§ **Exercise description**
Search the entries for the word "keyspace". Copy each line in which it is found.
= = = =
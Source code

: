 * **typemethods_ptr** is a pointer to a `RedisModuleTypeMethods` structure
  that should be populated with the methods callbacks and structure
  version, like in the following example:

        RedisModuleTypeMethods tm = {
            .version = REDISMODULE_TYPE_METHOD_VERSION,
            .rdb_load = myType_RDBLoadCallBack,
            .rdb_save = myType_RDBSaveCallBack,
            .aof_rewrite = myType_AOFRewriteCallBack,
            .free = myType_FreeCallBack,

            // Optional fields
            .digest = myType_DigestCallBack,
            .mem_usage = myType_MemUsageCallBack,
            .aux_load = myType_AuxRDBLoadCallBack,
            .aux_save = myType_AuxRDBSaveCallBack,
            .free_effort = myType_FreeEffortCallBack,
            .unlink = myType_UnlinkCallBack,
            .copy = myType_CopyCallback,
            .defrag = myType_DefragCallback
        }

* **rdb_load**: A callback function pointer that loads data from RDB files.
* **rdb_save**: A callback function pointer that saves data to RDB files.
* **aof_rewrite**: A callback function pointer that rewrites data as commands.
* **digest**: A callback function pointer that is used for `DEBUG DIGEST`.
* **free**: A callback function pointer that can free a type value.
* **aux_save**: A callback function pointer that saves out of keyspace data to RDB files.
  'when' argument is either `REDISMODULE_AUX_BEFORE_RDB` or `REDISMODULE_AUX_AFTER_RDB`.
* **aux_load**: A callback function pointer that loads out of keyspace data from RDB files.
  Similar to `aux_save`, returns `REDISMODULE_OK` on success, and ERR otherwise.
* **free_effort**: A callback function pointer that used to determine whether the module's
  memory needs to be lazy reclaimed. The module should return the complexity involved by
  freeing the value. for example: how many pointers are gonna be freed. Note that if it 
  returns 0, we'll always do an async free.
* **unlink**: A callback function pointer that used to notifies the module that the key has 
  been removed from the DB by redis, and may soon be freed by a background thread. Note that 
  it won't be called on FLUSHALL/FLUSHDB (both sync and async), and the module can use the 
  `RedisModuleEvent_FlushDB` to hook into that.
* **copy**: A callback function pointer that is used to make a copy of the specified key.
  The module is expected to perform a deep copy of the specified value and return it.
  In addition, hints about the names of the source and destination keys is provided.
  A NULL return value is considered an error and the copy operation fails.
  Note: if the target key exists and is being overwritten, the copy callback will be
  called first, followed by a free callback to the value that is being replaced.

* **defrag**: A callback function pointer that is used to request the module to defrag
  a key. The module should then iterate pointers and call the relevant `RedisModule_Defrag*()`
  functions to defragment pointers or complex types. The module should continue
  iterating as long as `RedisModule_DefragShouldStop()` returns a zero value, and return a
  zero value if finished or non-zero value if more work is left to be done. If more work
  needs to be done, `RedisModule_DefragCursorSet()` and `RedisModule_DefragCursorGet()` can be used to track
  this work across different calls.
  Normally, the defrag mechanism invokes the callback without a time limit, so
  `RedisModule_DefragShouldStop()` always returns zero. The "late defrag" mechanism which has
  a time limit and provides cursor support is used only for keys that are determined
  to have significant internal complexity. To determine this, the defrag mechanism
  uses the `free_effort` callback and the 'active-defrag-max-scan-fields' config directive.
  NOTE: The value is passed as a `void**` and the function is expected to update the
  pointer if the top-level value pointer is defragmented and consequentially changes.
= = = =
§ **Answer space**
* **aux_save**: A callback function pointer that saves out of keyspace data to RDB files.
* **aux_load**: A callback function pointer that loads out of keyspace data from RDB files.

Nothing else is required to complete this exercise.